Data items
* * * * * * * * *

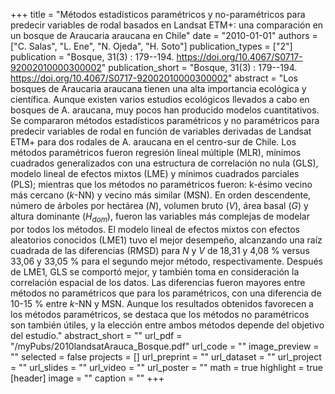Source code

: +++
title = "Métodos estadísticos paramétricos y no-paramétricos para predecir  variables de rodal basados en Landsat ETM+:  una comparación en un bosque de Araucaria araucana en Chile"
date = "2010-01-01"
authors = ["C. Salas", "L. Ene", "N. Ojeda", "H. Soto"]
publication_types = ["2"]
publication = "Bosque, 31(3) : 179--194. https://doi.org/10.4067/S0717-92002010000300002"
publication_short = "Bosque, 31(3) : 179--194. https://doi.org/10.4067/S0717-92002010000300002"
abstract = "Los bosques de Araucaria araucana tienen una alta importancia ecológica y científica. Aunque existen varios estudios ecológicos llevados a cabo en bosques de A. araucana, muy pocos han producido modelos cuantitativos. Se compararon métodos estadísticos paramétricos y no paramétricos para predecir variables de rodal en función de variables derivadas de Landsat ETM+ para dos rodales de A. araucana en el centro-sur de Chile. Los métodos paramétricos fueron regresión líneal múltiple (MLR), mínimos cuadrados generalizados con una estructura de correlación no nula (GLS), modelo lineal de efectos mixtos (LME) y mínimos cuadrados parciales (PLS); mientras que los métodos no paramétricos fueron: k-ésimo vecino más cercano ($k$-NN) y vecino más similar (MSN). En orden descendente, número de árboles por hectárea ($N$), volumen bruto ($V$), área basal ($G$) y altura dominante ($H_{dom}$), fueron las variables más complejas de modelar por todos los métodos. El modelo lineal de efectos mixtos con efectos aleatorios conocidos (LME1) tuvo el mejor desempeño, alcanzando una raíz cuadrada de las diferencias (RMSD) para $N$ y $V$ de 18,31 y 4,08 % versus 33,06 y 33,05 % para el segundo mejor método, respectivamente. Después de LME1, GLS se comportó mejor, y también toma en consideración la correlación espacial de los datos. Las diferencias fueron mayores entre métodos no paramétricos que para los paramétricos, con una diferencia de 10-15 % entre $k$-NN y MSN. Aunque los resultados obtenidos favorecen a los métodos paramétricos, se destaca que los métodos no paramétricos son también útiles, y la elección entre ambos métodos depende del objetivo del estudio."
abstract_short = ""
url_pdf = "/myPubs/2010landsatArauca_Bosque.pdf"
url_code = ""
image_preview = ""
selected = false
projects = []
url_preprint = ""
url_dataset = ""
url_project = ""
url_slides = ""
url_video = ""
url_poster = ""
math = true
highlight = true
[header]
image = ""
caption = ""
+++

* * * * * * * * *

- Work item
Copy out every line of the entries where the string "https" shows up.

- Task answer
publication = "Bosque, 31(3) : 179--194. https://doi.org/10.4067/S0717-92002010000300002"
publication_short = "Bosque, 31(3) : 179--194. https://doi.org/10.4067/S0717-92002010000300002"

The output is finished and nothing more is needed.